Top of Provided information
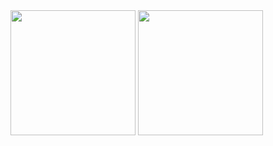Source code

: <div>
	<img height="200rem" src="https://github-readme-stats.vercel.app/api?username=guihgdias&theme=midnight-purple&show_icons=true"/>
	<img height="200rem" src="https://github-readme-stats.vercel.app/api/top-langs/?username=guihgdias&layout=compact&theme=midnight-purple"/>
</div>
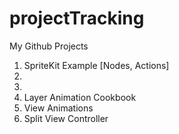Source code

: # projectTracking
My Github Projects

1. SpriteKit Example [Nodes, Actions]
2.
3.
4. Layer Animation Cookbook
5. View Animations
6. Split View Controller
Bottom of Provided information
● **What the exercise asks**
Wherever the word "midnight" turns up in a line of the entries above, copy that line.

● **Exercise solution**
	<img height="200rem" src="https://github-readme-stats.vercel.app/api?username=guihgdias&theme=midnight-purple&show_icons=true"/>
	<img height="200rem" src="https://github-readme-stats.vercel.app/api/top-langs/?username=guihgdias&layout=compact&theme=midnight-purple"/>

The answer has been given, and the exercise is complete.